▶ _TO DO_
From the first line of the material to the line containing "Let $e$ be stationary", inclusive, write out each line exactly, leaving out the pictures.

▶ _RECORDS TO PROCESS_
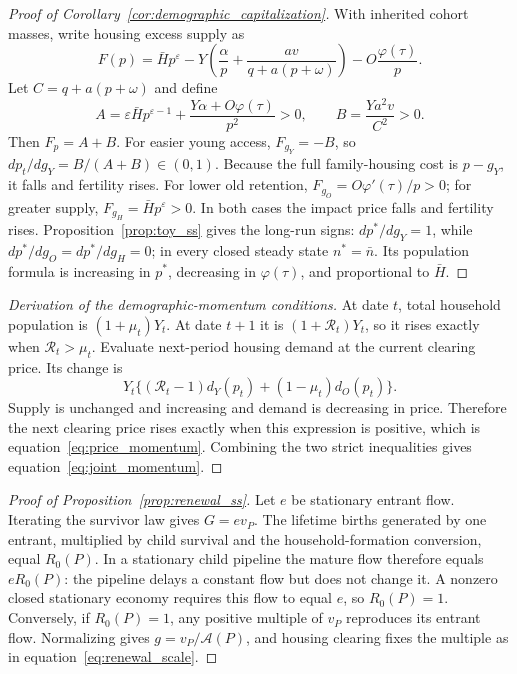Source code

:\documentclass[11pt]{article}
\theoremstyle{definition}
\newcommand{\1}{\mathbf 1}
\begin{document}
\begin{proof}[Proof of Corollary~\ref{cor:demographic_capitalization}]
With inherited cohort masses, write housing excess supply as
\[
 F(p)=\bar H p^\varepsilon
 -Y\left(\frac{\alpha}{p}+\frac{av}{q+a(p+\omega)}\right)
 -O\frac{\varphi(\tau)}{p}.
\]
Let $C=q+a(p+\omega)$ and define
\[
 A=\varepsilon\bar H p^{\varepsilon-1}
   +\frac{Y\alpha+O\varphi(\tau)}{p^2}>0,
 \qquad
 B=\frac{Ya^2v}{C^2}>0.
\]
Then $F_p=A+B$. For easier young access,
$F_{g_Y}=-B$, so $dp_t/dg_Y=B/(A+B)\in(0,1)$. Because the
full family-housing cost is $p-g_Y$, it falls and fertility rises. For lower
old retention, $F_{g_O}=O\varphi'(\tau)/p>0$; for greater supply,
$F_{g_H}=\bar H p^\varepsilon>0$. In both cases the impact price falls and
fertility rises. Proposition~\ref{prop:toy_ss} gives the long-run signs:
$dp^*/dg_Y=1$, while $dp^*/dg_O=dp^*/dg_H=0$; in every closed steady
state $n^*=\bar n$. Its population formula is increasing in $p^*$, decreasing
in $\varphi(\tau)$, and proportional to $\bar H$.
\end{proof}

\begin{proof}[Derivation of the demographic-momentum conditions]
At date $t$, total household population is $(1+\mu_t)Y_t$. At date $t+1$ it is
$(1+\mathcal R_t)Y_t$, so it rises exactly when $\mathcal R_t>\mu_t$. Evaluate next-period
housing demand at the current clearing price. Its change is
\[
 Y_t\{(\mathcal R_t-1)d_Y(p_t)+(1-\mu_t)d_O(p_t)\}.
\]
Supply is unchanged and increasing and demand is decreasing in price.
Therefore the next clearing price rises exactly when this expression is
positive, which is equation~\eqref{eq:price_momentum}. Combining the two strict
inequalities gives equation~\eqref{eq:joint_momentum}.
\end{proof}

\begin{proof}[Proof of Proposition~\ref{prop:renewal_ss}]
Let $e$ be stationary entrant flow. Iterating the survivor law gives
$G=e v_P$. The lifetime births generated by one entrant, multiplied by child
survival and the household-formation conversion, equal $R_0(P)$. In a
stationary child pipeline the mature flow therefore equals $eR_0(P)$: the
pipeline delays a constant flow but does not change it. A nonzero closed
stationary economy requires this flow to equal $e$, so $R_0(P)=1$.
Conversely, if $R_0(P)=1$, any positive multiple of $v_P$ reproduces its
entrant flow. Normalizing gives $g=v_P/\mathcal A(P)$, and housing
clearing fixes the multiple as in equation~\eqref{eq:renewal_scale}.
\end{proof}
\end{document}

▶ _TASK RESULT_
Source code

:\documentclass[11pt]{article}
\theoremstyle{definition}
\newcommand{\1}{\mathbf 1}
\begin{document}
\begin{proof}[Proof of Corollary~\ref{cor:demographic_capitalization}]
With inherited cohort masses, write housing excess supply as
\[
 F(p)=\bar H p^\varepsilon
 -Y\left(\frac{\alpha}{p}+\frac{av}{q+a(p+\omega)}\right)
 -O\frac{\varphi(\tau)}{p}.
\]
Let $C=q+a(p+\omega)$ and define
\[
 A=\varepsilon\bar H p^{\varepsilon-1}
   +\frac{Y\alpha+O\varphi(\tau)}{p^2}>0,
 \qquad
 B=\frac{Ya^2v}{C^2}>0.
\]
Then $F_p=A+B$. For easier young access,
$F_{g_Y}=-B$, so $dp_t/dg_Y=B/(A+B)\in(0,1)$. Because the
full family-housing cost is $p-g_Y$, it falls and fertility rises. For lower
old retention, $F_{g_O}=O\varphi'(\tau)/p>0$; for greater supply,
$F_{g_H}=\bar H p^\varepsilon>0$. In both cases the impact price falls and
fertility rises. Proposition~\ref{prop:toy_ss} gives the long-run signs:
$dp^*/dg_Y=1$, while $dp^*/dg_O=dp^*/dg_H=0$; in every closed steady
state $n^*=\bar n$. Its population formula is increasing in $p^*$, decreasing
in $\varphi(\tau)$, and proportional to $\bar H$.
\end{proof}

\begin{proof}[Derivation of the demographic-momentum conditions]
At date $t$, total household population is $(1+\mu_t)Y_t$. At date $t+1$ it is
$(1+\mathcal R_t)Y_t$, so it rises exactly when $\mathcal R_t>\mu_t$. Evaluate next-period
housing demand at the current clearing price. Its change is
\[
 Y_t\{(\mathcal R_t-1)d_Y(p_t)+(1-\mu_t)d_O(p_t)\}.
\]
Supply is unchanged and increasing and demand is decreasing in price.
Therefore the next clearing price rises exactly when this expression is
positive, which is equation~\eqref{eq:price_momentum}. Combining the two strict
inequalities gives equation~\eqref{eq:joint_momentum}.
\end{proof}

\begin{proof}[Proof of Proposition~\ref{prop:renewal_ss}]
Let $e$ be stationary entrant flow. Iterating the survivor law gives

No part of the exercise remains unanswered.